Segment Start: Raw data
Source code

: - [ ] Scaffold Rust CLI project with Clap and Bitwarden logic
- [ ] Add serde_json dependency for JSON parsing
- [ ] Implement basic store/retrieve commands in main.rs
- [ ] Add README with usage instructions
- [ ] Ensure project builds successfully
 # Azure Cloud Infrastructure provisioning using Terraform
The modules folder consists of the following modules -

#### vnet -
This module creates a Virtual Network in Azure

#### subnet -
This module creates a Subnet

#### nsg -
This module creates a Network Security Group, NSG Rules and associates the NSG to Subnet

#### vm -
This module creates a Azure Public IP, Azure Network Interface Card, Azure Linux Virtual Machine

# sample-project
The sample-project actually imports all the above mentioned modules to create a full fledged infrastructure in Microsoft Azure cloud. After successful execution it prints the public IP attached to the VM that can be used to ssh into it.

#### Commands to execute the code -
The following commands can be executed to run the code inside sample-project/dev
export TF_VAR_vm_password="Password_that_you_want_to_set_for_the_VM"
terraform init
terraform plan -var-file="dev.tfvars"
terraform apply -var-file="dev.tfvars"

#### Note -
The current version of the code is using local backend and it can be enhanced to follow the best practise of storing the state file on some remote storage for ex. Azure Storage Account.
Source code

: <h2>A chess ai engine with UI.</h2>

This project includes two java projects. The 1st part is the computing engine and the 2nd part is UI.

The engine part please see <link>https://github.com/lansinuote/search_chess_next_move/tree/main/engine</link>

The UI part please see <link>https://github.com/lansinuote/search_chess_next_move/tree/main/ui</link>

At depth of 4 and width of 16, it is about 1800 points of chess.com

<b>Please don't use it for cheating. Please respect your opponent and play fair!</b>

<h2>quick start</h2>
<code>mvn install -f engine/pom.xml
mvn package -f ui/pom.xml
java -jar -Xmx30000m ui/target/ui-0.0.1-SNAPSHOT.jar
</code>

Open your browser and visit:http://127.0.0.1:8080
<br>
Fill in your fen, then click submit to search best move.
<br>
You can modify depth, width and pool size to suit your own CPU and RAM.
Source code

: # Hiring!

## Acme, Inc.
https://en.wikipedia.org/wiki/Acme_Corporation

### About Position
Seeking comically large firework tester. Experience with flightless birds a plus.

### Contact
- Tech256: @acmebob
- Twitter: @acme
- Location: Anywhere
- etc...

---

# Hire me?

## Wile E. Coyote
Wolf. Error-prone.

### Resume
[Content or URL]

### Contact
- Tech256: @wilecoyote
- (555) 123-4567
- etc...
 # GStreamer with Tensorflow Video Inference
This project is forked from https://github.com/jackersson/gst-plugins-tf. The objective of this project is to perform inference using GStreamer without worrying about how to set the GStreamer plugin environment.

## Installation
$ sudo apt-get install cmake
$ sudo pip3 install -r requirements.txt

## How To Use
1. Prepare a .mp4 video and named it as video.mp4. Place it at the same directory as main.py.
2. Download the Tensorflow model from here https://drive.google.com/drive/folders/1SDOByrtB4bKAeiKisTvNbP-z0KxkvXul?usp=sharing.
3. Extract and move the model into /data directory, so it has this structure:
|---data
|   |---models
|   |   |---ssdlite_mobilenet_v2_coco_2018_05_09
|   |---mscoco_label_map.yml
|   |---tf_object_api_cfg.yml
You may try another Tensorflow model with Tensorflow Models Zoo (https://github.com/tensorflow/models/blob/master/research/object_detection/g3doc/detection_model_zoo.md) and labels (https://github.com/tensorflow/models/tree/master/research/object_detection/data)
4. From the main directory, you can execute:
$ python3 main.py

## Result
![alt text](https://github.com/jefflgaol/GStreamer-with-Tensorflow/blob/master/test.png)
Segment End: Raw data
* [Requirement]:
Starting at the line that has "and Bitwarden logic" and ending at the line that has "# sample-project", please write out the lines above exactly, leaving out all others.

* [Response to this task]:
: - [ ] Scaffold Rust CLI project with Clap and Bitwarden logic
- [ ] Add serde_json dependency for JSON parsing
- [ ] Implement basic store/retrieve commands in main.rs
- [ ] Add README with usage instructions
- [ ] Ensure project builds successfully
 # Azure Cloud Infrastructure provisioning using Terraform
The modules folder consists of the following modules -

#### vnet -
This module creates a Virtual Network in Azure

#### subnet -
This module creates a Subnet

#### nsg -
This module creates a Network Security Group, NSG Rules and associates the NSG to Subnet

#### vm -
This module creates a Azure Public IP, Azure Network Interface Card, Azure Linux Virtual Machine

# sample-project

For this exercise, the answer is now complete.